2. It draws children out of the woodwork. Cuz who doesn't like secrets?

By now, I'm sure you've all seen the paparazzi image of a mother rushing her little girl away to the manager's office to discuss a potential lawsuit. If not, swing by katatomic for the proof.

After the reading, I took some questions and realized that a friend from high school was in the audience, which was cool, as well as this little lady...


Oh...my. I know the fangirl in Jill Myles is damning me to hell, cuz that's Meljean Brook (Demon Bound, Demon Night) sitting with our Richelle. She came by to have her book signed and say hi, and she was super nice, so there you go. Got to meet an lj friend or two, as well (Hi Lea! Hi Tami!). In fact, Tami got me this picture of Mario and I signing...

(photo courtesy of Tami Hawes)

After Powell's it was time to ditch the mini-van and sample the various Portland intoxicants. Mario started a game of sick twisted titles that I couldn't resist jumping in on. Sick and twisted degenerating quickly into absolutely filthy. Which was, of course, magical, but I don't think I could repeat anything here without being arrested on indecency charges.

Aw shit, here's a little tidbit anyway...

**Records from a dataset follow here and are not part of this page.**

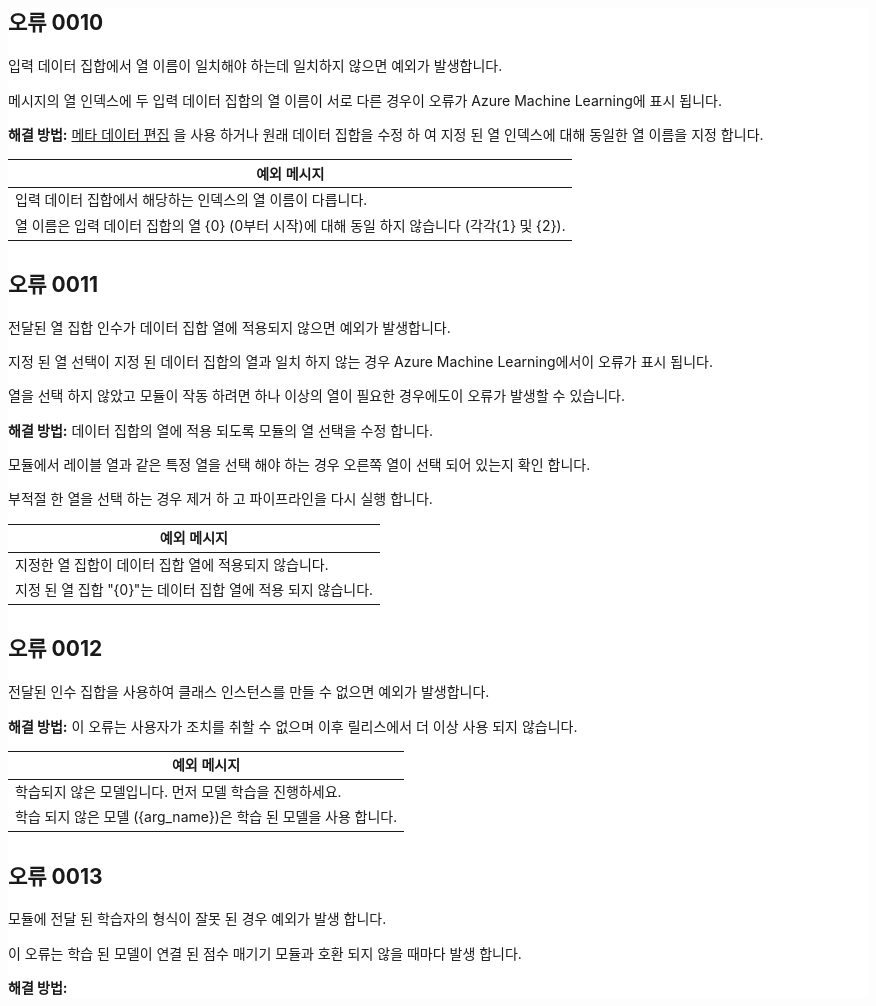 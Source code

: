 
## <a name="error-0010"></a>오류 0010  
 입력 데이터 집합에서 열 이름이 일치해야 하는데 일치하지 않으면 예외가 발생합니다.  

 메시지의 열 인덱스에 두 입력 데이터 집합의 열 이름이 서로 다른 경우이 오류가 Azure Machine Learning에 표시 됩니다.  

**해결 방법:** [메타 데이터 편집](edit-metadata.md) 을 사용 하거나 원래 데이터 집합을 수정 하 여 지정 된 열 인덱스에 대해 동일한 열 이름을 지정 합니다.  

|예외 메시지|
|------------------------|
|입력 데이터 집합에서 해당하는 인덱스의 열 이름이 다릅니다.|
|열 이름은 입력 데이터 집합의 열 {0} (0부터 시작)에 대해 동일 하지 않습니다 (각각{1} 및 {2}).|


## <a name="error-0011"></a>오류 0011  
 전달된 열 집합 인수가 데이터 집합 열에 적용되지 않으면 예외가 발생합니다.  

 지정 된 열 선택이 지정 된 데이터 집합의 열과 일치 하지 않는 경우 Azure Machine Learning에서이 오류가 표시 됩니다.  

 열을 선택 하지 않았고 모듈이 작동 하려면 하나 이상의 열이 필요한 경우에도이 오류가 발생할 수 있습니다.  

**해결 방법:** 데이터 집합의 열에 적용 되도록 모듈의 열 선택을 수정 합니다.  

 모듈에서 레이블 열과 같은 특정 열을 선택 해야 하는 경우 오른쪽 열이 선택 되어 있는지 확인 합니다.  

 부적절 한 열을 선택 하는 경우 제거 하 고 파이프라인을 다시 실행 합니다.  

|예외 메시지|
|------------------------|
|지정한 열 집합이 데이터 집합 열에 적용되지 않습니다.|
|지정 된 열 집합 "{0}"는 데이터 집합 열에 적용 되지 않습니다.|


## <a name="error-0012"></a>오류 0012  
 전달된 인수 집합을 사용하여 클래스 인스턴스를 만들 수 없으면 예외가 발생합니다.  

**해결 방법:** 이 오류는 사용자가 조치를 취할 수 없으며 이후 릴리스에서 더 이상 사용 되지 않습니다.  

|예외 메시지|
|------------------------|
|학습되지 않은 모델입니다. 먼저 모델 학습을 진행하세요.|
|학습 되지 않은 모델 ({arg_name})은 학습 된 모델을 사용 합니다.|


## <a name="error-0013"></a>오류 0013  
 모듈에 전달 된 학습자의 형식이 잘못 된 경우 예외가 발생 합니다.  

 이 오류는 학습 된 모델이 연결 된 점수 매기기 모듈과 호환 되지 않을 때마다 발생 합니다. 

**해결 방법:**
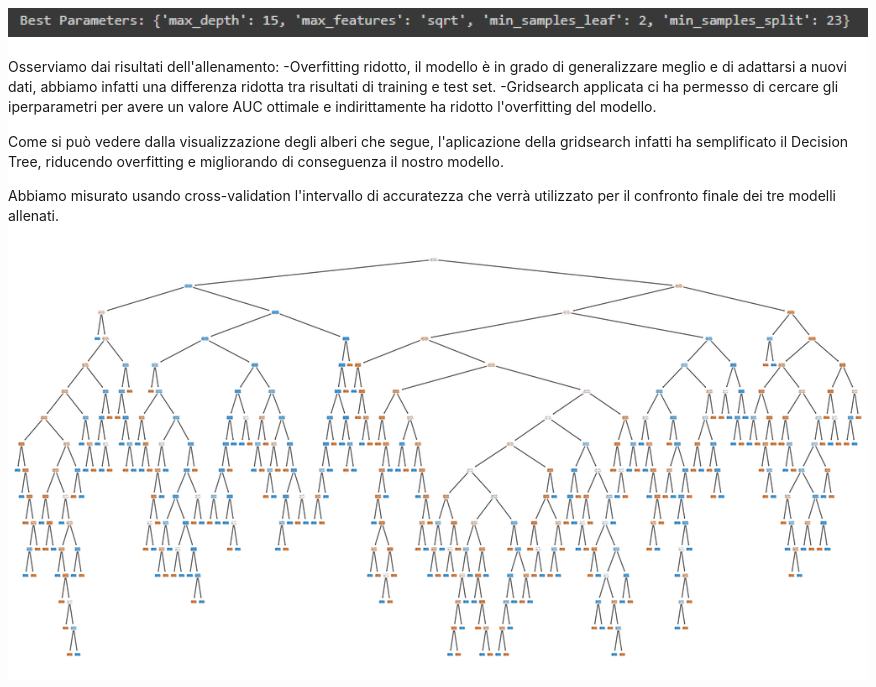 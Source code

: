 
<p align="center">
  <img src="images/dt.png" width="100%">
</p>




Osserviamo dai risultati dell'allenamento:
-Overfitting ridotto, il modello è in grado di generalizzare meglio e di adattarsi a nuovi dati, abbiamo infatti una differenza ridotta tra risultati di training e test set.
-Gridsearch applicata ci ha permesso di cercare gli iperparametri per avere un valore AUC ottimale e indirittamente ha ridotto l'overfitting del modello.

Come si può vedere dalla visualizzazione degli alberi che segue, l'aplicazione della gridsearch infatti ha semplificato il Decision Tree, riducendo overfitting e migliorando di conseguenza il nostro modello.

Abbiamo misurato usando cross-validation l'intervallo di accuratezza che verrà utilizzato per il confronto finale dei tre modelli allenati.

<p align="center">
  <img src="images/5.png" width="100%">
</p>

<p align="center"> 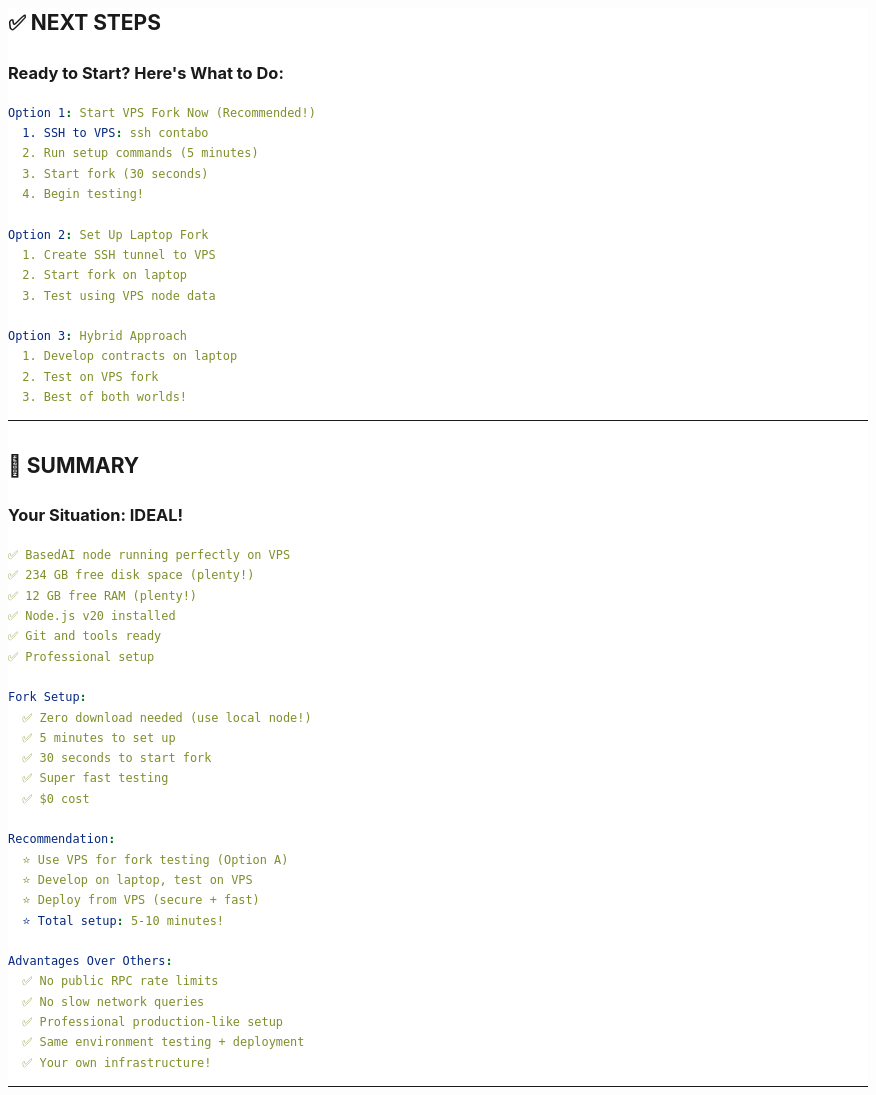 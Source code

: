 
## ✅ NEXT STEPS

### **Ready to Start? Here's What to Do:**

```yaml
Option 1: Start VPS Fork Now (Recommended!)
  1. SSH to VPS: ssh contabo
  2. Run setup commands (5 minutes)
  3. Start fork (30 seconds)
  4. Begin testing!

Option 2: Set Up Laptop Fork
  1. Create SSH tunnel to VPS
  2. Start fork on laptop
  3. Test using VPS node data

Option 3: Hybrid Approach
  1. Develop contracts on laptop
  2. Test on VPS fork
  3. Best of both worlds!
```

---

## 🎉 SUMMARY

### **Your Situation: IDEAL!**

```yaml
✅ BasedAI node running perfectly on VPS
✅ 234 GB free disk space (plenty!)
✅ 12 GB free RAM (plenty!)
✅ Node.js v20 installed
✅ Git and tools ready
✅ Professional setup

Fork Setup:
  ✅ Zero download needed (use local node!)
  ✅ 5 minutes to set up
  ✅ 30 seconds to start fork
  ✅ Super fast testing
  ✅ $0 cost

Recommendation:
  ⭐ Use VPS for fork testing (Option A)
  ⭐ Develop on laptop, test on VPS
  ⭐ Deploy from VPS (secure + fast)
  ⭐ Total setup: 5-10 minutes!

Advantages Over Others:
  ✅ No public RPC rate limits
  ✅ No slow network queries
  ✅ Professional production-like setup
  ✅ Same environment testing + deployment
  ✅ Your own infrastructure!
```

---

Someone at the table pointed out that by creating a play on words we could elevate our filth to some pretty high brow humor. For instance, cockrings are funny but not as funny as a cockring of fire, which is the only kind the "man in black" would ever utilize. Do you see how I protect you with the tamest thing I can remember? I didn't even mention spinabifida once.

Umm.

I can't think of anything else, right now. The ride back was somber because we were sans Mario, who'd flown back to Denver for another signing.

Speaking of signings!

Don't forget to come down to the University Bookstore in Seattle tonight, to catch Caitlin and I reading stuff out loud, possibly in accents. 7PM to whenever.